In Luck with an Aging RMV9000 System

by | Aug 5, 2008 | Services, Consulting & Training | 0 comments

I heard a great story last week from Emerson’s Scott Ross, and member of the migration and modernization team. A process manufacturer is running a legacy RMV9000 system that has been in service for decades. The system is no longer sold as new. Service and refurbished assembly availability is performed on a best efforts basis. Repair services are still available for the latest version 5 RMV9000 components.

This process manufacturer had a situation where some of the controller and communication boards were exposed to a corrosive substance that damaged them. The plant’s engineer thought he was completely out of luck given the age of the system. He put the call in to the local Emerson Process Management support organization and was surprised when he heard back from Scott with possible solutions.

Scott indicated the main MVCU controller processor board could still be repaired / refurbished and have the most recent EPROMs added. The cards were badly corroded, so Scott was able to track down some replacement cards to send as replacements when the boards arrived at the Emerson Process Management repair facility in Pittsburgh, Pennsylvania in the U.S. Scott also provided information and possible causes of the failures seen in the error codes on the controller main processor board.

The unit that manages the data highway communication and aggregates information to and from the controllers, the CCM, was also experiencing intermittent issues. The CCM’s 540Mb hard disk drive was showing errors and these drives failure rates increase as they mature. Also, the 200Mb tape drive was faulty. Scott did not have any new drives available but did have refurbished units ready for this process manufacturer to procure.

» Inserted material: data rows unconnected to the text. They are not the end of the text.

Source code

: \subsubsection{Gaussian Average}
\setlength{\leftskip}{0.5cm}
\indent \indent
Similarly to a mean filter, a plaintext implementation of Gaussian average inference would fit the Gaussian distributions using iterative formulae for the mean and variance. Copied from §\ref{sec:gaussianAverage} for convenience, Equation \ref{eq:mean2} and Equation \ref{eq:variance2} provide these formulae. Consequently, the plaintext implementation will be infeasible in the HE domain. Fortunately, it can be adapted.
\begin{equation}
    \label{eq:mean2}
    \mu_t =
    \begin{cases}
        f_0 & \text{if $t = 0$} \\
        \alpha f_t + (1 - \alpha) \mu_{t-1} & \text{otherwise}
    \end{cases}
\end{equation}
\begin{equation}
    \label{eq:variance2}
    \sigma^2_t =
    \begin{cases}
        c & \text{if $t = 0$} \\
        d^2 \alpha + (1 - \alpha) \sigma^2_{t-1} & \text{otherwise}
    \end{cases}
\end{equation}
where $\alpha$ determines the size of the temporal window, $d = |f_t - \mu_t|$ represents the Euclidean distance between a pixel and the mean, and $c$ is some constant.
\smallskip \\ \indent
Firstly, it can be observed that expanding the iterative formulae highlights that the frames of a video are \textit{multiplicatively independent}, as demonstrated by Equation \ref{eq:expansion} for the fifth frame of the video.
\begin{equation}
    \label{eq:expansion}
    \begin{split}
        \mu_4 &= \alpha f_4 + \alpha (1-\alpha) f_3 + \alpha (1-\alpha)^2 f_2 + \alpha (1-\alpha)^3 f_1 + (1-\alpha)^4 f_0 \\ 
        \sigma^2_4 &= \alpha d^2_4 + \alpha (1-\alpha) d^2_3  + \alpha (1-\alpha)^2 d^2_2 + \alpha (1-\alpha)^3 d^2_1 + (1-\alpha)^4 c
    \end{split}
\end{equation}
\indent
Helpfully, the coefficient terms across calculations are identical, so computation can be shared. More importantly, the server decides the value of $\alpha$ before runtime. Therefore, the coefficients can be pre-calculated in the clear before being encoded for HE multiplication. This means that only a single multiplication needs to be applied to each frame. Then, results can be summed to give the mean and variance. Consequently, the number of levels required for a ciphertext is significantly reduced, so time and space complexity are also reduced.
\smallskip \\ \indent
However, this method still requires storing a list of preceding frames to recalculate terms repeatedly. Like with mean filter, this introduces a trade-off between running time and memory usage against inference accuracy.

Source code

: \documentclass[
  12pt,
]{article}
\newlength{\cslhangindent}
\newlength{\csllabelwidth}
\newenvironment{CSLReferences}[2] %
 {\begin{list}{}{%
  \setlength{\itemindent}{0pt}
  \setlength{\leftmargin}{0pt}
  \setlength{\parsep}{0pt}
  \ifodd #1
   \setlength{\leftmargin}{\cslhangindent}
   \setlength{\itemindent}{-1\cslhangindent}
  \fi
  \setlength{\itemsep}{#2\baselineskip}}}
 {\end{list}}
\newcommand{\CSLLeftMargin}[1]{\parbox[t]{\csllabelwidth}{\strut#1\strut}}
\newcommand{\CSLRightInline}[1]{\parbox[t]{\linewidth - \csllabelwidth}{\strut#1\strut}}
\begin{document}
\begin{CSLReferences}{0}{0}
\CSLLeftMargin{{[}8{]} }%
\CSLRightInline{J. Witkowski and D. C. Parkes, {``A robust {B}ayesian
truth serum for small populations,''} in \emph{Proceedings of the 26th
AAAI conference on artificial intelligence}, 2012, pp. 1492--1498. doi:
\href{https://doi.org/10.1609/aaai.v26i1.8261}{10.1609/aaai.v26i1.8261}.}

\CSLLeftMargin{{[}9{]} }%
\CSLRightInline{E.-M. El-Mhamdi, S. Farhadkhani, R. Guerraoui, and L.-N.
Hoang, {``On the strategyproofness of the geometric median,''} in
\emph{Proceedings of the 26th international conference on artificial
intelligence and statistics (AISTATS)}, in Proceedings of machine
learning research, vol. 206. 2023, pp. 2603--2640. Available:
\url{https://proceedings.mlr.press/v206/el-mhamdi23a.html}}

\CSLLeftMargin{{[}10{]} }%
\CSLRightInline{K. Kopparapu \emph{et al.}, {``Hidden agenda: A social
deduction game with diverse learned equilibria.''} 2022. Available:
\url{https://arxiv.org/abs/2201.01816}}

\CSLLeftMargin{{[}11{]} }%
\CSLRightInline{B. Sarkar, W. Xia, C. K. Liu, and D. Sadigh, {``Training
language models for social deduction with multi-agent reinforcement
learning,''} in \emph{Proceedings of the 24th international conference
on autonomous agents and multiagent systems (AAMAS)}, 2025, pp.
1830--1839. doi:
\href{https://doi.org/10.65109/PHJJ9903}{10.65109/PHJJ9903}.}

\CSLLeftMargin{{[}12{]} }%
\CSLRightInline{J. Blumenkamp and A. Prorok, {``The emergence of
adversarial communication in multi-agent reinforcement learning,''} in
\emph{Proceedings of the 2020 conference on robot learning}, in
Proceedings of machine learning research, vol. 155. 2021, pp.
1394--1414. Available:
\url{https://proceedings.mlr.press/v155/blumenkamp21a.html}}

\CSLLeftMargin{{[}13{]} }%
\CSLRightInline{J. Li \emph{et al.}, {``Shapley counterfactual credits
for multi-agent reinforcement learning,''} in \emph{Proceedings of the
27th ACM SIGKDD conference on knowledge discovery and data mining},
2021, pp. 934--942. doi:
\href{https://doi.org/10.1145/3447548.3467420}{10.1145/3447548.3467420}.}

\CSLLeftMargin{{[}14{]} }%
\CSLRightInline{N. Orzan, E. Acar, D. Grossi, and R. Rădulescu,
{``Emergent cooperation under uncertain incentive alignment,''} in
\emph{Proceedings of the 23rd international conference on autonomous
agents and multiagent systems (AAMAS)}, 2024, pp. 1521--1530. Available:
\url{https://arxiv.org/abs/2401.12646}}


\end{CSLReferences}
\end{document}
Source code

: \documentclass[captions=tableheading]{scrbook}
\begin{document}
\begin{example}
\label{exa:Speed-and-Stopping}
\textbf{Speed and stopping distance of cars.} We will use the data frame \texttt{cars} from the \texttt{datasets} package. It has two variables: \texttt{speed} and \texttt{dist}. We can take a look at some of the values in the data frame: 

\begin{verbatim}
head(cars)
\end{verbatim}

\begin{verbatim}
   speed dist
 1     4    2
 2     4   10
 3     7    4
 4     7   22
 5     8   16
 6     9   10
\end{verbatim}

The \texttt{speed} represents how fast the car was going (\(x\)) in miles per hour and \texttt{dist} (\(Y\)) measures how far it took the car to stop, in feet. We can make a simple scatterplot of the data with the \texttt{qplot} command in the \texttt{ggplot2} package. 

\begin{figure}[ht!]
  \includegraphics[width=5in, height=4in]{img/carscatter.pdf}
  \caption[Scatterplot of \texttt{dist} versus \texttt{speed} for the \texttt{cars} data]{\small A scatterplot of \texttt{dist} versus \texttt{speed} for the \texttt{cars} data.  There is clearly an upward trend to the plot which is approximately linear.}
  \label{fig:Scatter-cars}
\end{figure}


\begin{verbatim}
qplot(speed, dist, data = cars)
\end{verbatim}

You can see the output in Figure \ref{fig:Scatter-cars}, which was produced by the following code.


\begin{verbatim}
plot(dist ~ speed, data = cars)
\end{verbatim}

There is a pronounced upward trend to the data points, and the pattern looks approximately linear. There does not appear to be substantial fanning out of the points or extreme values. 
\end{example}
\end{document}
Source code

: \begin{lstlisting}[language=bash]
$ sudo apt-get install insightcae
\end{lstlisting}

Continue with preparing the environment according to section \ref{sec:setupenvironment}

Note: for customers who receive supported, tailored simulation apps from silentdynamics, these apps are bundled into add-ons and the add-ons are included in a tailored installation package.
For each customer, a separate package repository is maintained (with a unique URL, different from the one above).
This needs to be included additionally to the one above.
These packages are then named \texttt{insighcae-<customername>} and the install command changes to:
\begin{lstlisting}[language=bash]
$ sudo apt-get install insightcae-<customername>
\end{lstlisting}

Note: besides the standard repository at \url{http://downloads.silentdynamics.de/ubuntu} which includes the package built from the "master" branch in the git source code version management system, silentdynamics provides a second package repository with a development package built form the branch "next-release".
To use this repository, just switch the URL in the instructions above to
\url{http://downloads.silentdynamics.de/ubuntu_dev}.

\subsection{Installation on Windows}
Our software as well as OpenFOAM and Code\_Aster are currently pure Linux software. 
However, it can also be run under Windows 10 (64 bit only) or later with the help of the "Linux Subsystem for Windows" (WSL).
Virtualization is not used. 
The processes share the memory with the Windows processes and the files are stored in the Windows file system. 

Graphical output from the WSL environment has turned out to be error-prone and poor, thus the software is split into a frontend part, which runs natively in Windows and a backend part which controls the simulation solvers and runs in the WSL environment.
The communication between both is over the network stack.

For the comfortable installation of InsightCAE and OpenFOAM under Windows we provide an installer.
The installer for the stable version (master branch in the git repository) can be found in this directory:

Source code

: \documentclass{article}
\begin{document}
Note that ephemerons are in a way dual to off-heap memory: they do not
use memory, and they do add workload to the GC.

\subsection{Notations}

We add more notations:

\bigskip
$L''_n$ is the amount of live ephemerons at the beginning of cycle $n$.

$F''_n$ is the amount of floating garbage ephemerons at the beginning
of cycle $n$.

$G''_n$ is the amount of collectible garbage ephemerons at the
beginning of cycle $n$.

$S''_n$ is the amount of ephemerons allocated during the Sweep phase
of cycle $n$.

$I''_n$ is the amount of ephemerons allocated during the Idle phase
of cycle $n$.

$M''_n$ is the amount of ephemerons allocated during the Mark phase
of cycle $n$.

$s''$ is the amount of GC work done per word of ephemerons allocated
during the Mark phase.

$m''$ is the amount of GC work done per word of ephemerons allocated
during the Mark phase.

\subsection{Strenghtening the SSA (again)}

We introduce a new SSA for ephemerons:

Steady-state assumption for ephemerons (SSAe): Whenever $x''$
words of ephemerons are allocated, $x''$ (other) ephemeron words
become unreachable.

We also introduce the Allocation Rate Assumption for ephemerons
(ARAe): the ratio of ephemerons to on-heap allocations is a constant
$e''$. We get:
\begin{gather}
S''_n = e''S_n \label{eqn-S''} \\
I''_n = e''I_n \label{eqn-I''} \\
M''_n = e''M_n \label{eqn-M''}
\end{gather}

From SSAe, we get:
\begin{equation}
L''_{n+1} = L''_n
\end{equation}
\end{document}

For this manufacturer, the CCM’s were setup in a simplex mode, so the entire unit could not be sent in to Emerson to be refurbished. They did have on-site spare units that could be returned to Emerson for repair/refurbishment and testing. Once the refurbished unit is received back from the Repair Center, the unit could be inserted into service. Scott made the suggestion that once the sent unit was refurbished that they should consider running the CCMs in a redundant mode to help with overall system availability.

In this case, the result is that this engineer has a path to get through these short-term issues, but realizes the case must be made for an overall modernization effort. I’ve highlighted in a prior post, Estimating Process Automation Benefits, an approach you might take for this justification effort.

This effort definitely beats the alternative of being completely out of luck.